[Records from a dataset]
═══
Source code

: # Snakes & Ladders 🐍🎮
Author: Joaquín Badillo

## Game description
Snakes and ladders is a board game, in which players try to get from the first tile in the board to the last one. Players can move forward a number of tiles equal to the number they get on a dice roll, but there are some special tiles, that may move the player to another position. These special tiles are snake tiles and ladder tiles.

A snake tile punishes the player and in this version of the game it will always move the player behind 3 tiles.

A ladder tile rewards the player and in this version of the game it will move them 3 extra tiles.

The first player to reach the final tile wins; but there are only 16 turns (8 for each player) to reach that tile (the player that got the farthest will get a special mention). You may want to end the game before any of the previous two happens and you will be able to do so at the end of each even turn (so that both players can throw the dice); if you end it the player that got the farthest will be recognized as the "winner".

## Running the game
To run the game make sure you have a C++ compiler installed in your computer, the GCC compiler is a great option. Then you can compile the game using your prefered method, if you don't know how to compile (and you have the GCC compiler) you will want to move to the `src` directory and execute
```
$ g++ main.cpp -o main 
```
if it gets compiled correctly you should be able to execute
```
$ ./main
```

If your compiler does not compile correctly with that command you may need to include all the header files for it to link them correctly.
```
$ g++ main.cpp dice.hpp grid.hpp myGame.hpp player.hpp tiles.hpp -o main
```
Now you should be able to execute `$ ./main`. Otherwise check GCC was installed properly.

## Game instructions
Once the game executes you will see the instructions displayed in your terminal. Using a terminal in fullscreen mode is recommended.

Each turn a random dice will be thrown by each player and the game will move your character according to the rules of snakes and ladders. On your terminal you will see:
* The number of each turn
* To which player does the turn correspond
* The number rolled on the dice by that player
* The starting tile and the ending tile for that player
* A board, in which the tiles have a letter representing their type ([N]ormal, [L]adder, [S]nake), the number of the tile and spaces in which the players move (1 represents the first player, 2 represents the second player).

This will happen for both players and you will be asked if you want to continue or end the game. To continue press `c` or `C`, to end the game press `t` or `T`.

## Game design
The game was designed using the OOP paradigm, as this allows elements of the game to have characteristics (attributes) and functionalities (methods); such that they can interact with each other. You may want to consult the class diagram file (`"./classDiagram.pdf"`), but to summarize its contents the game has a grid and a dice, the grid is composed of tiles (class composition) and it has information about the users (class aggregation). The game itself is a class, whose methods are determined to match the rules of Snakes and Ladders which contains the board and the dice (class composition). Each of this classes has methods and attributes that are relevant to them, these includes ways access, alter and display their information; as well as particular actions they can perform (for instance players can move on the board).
═══
● WHAT YOU ARE ASKED TO DO: From the entries above, copy each line holding "correctly".

● EXERCISE RESULT:
if it gets compiled correctly you should be able to execute
If your compiler does not compile correctly with that command you may need to include all the header files for it to link them correctly.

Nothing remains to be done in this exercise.